Issue #150 - Automated Question Generation
An objective of many NLP systems is to help people efficiently understand textual content. This can be seen in applications that try to automatically extract key points that capture what a document is about. One way to represent the ‘key points’ of a document is in the format of question-and-answer pairs. Structuring information in this way can be helpful: consider how often people consult the “Frequently Asked Questions” section of an information source. Now imagine an NLP system that could automatically generate something akin to an FAQ list for any given text. This is the ambition we pursued in our paper “AnswerQuest: A System for Generating Question-Answer Items from Multi-Paragraph Documents” (Roemmele et al., 2021), which I’ll describe in this article.
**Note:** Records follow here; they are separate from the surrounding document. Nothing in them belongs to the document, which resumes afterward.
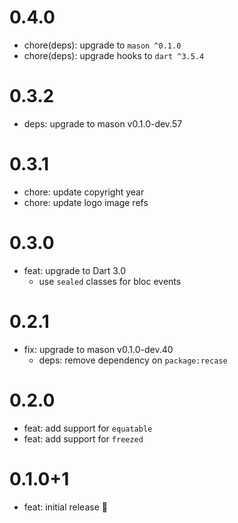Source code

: # 0.4.0

- chore(deps): upgrade to `mason ^0.1.0`
- chore(deps): upgrade hooks to `dart ^3.5.4`

# 0.3.2

- deps: upgrade to mason v0.1.0-dev.57

# 0.3.1

- chore: update copyright year
- chore: update logo image refs

# 0.3.0

- feat: upgrade to Dart 3.0
  - use `sealed` classes for bloc events

# 0.2.1

- fix: upgrade to mason v0.1.0-dev.40
  - deps: remove dependency on `package:recase`

# 0.2.0

- feat: add support for `equatable`
- feat: add support for `freezed`

# 0.1.0+1

- feat: initial release 🎉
Developing this capability required us to delve into an intriguing area of NLP research: question generation (QG). QG systems strive to simulate people’s ability to obtain meaningful information, like asking the questions you’d find in a FAQ section. It may seem like QG should be a relatively easy task, since a question is just a short text that requests information. But in reality, QG shares a lot of the same challenges associated with other language generation tasks like dialogue production, summarization, and machine translation. This is because QG models need a fair amount of knowledge in the first place in order to ask meaningful questions. I’ll illustrate this by discussing our own experiments with QG.
Setting a Standard
For our first attempt at QG, we trained a neural Transformer sequence-to-sequence model to generate questions. We refer to this model as StandardQG. This is actually the same type of model frequently used for machine translation and other tasks involving aligned source-target text pairs. In this case, instead of observing the translation of a text from a source language into a target language, StandardQG observed a text passage and a question as the source and target, respectively. We used passage-question pairs from the Stanford Question Answering Dataset (SQuAD) released by Rajpurkar et al. (2016). This dataset consists of human-authored questions about Wikipedia articles, where the answers to the questions are annotated within the article. In particular, the training pairs looked like the following examples.
By training StandardQG on these pairs, it learned to generate the target questions that were answered by the tokens inside the tags in the source text. When this model is deployed to generate questions for any given text, these answer annotations can be inserted around any phrase in order to cue the model to produce a question relevant to that phrase.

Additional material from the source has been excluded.